Ascoli Piceno, 26 ottobre 2017 - Una conoscenza che andava avanti già da qualche tempo con uno dei due migranti nigeriani che da domenica notte sono rinchiusi nel carcere di Ascoli, accusati di violenza sessuale su una ragazzina di appena 13 anni. Non si esclude infatti che in precedenza ci siano stati anche altri rapporti tra la minore e uno dei due profughi, sempre in zone isolate a ridosso del centro storico del capoluogo piceno. Entrambi i nigeriani avrebbero poi incontrato la ragazzina venerdì sera nei pressi di un terminal dei bus di viale De Gasperi (FOTO), e, poco distante dalle fermate, nascosti da una siepe, l’avrebbero costretta a sottostare a un rapporto sessuale con tutti e due.

Poi, il giorno dopo, i due avrebbero anche inviato degli sms alla giovanissima intimandole, dietro pesanti minacce tra cui il taglio della gola, di ripresentarsi nel luogo in cui era già stata consumata la violenza. Il gip Annalisa Giusti, oltre a convalidare il fermo, ieri mattina ha provato, attraverso l’aiuto di una interprete di lingua inglese, a porgere alcune domande ai due nigeriani, che hanno 21 e 22 anni: uno dei due si è chiuso nel più totale silenzio, l’altro ha rigettato ogni accusa, dicendo di conoscere la ragazzina da qualche giorno ma di non aver avuto con lei alcun rapporto, affermando inoltre di non trovarsi nei pressi di viale De Gasperi venerdì sera.

Aspetti che sono al vaglio degli inquirenti, anche se nel frattempo si sono scatenate reazioni di ogni tipo. E in una città già di per sè tradizionalmente conservatrice, non sono mancati commenti forti e attacchi espliciti alle modalità di gestione dell’accoglienza verso i migranti. A cominciare dal sindaco Guido Castelli, cha ha scitto una lettera al prefetto chiedendo di «ridurre significativamente il numero dei richiedenti asilo ospitati in città« visto l’«aumento esponenziale del grado di insicurezza percepito».
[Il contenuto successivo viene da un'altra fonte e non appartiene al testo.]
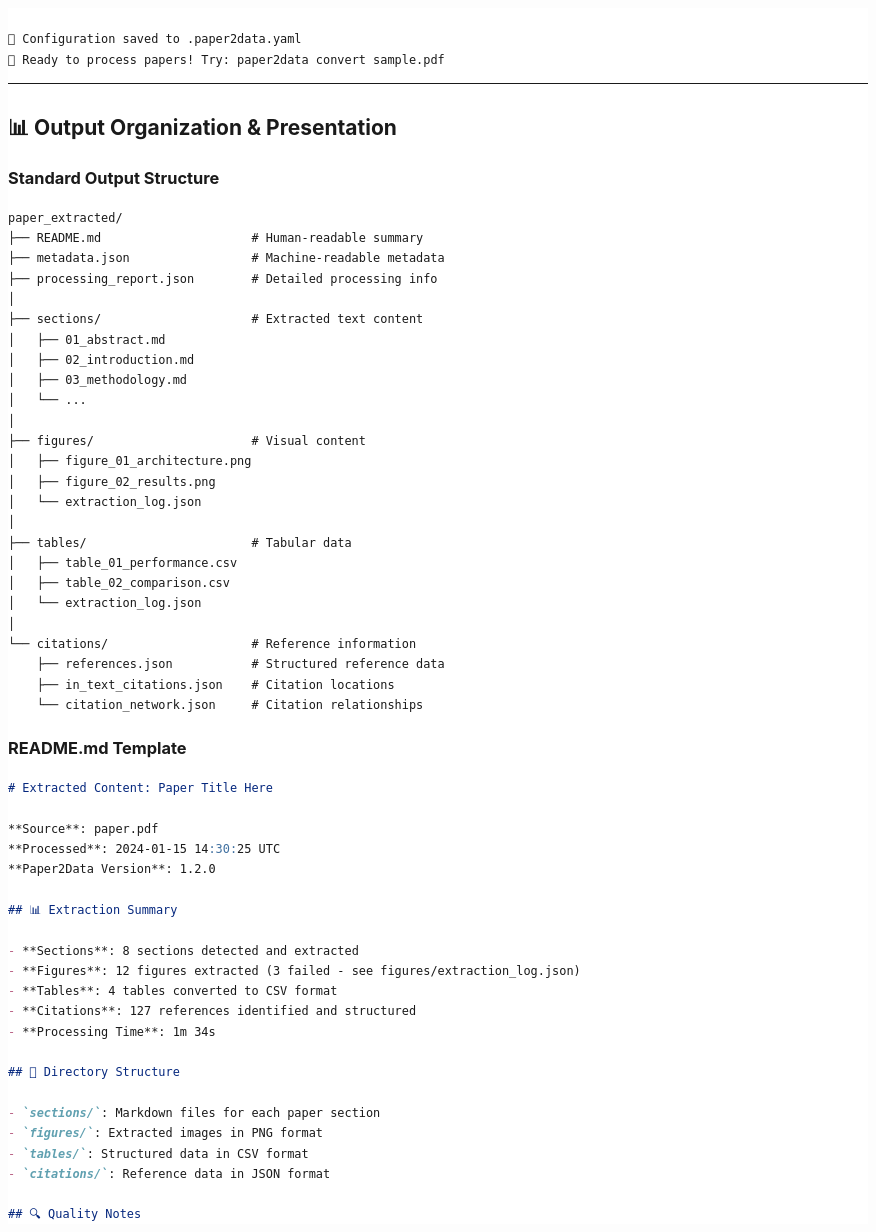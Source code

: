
 ```bash

💾 Configuration saved to .paper2data.yaml
🚀 Ready to process papers! Try: paper2data convert sample.pdf
```

---

## 📊 **Output Organization & Presentation**

### **Standard Output Structure**

```
paper_extracted/
├── README.md                     # Human-readable summary
├── metadata.json                 # Machine-readable metadata
├── processing_report.json        # Detailed processing info
│
├── sections/                     # Extracted text content
│   ├── 01_abstract.md
│   ├── 02_introduction.md
│   ├── 03_methodology.md
│   └── ...
│
├── figures/                      # Visual content
│   ├── figure_01_architecture.png
│   ├── figure_02_results.png
│   └── extraction_log.json
│
├── tables/                       # Tabular data
│   ├── table_01_performance.csv
│   ├── table_02_comparison.csv
│   └── extraction_log.json
│
└── citations/                    # Reference information
    ├── references.json           # Structured reference data
    ├── in_text_citations.json    # Citation locations
    └── citation_network.json     # Citation relationships
```

### **README.md Template**

```markdown
# Extracted Content: Paper Title Here

**Source**: paper.pdf  
**Processed**: 2024-01-15 14:30:25 UTC  
**Paper2Data Version**: 1.2.0

## 📊 Extraction Summary

- **Sections**: 8 sections detected and extracted
- **Figures**: 12 figures extracted (3 failed - see figures/extraction_log.json)
- **Tables**: 4 tables converted to CSV format
- **Citations**: 127 references identified and structured
- **Processing Time**: 1m 34s

## 📁 Directory Structure

- `sections/`: Markdown files for each paper section
- `figures/`: Extracted images in PNG format
- `tables/`: Structured data in CSV format  
- `citations/`: Reference data in JSON format

## 🔍 Quality Notes
```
Tantissimi anche i commenti sui social network, ai quali hanno fatto seguito forme concrete di protesta, come quella dell’associazione di estrema destra ‘Casapound’ che su uno dei ponti più trafficati della città ha esposto lo striscione «I vostri finti rifugiati, le nostre vere vittime». Inoltre nel pomeriggio una delegazione composta da una decina di cittadini guidati da Andrea Antonini, attualmente consigliere provinciale e in passato assessore alla Cultura, da sempre militante in partiti di destra e oggi membro della Lega Nord, è stata ricevuta per una breve visita dal prefetto, al quale ha consegnato una formale richiesta di allontanamento di tutti i profughi dai centri di accoglienza della città.

La prefettura, pur ribadendo che la gestione dei profughi è stata finora «ottimale» e che il numero dei migranti ospitati è perfettamente in linea con quanto stabilito dalle direttive ministeriali, ha convocato per questa mattina una riunione con tutte le forza dell’ordine per valutare l’eventuale presenza effettiva di un concreto pericolo per la sicurezza pubblica.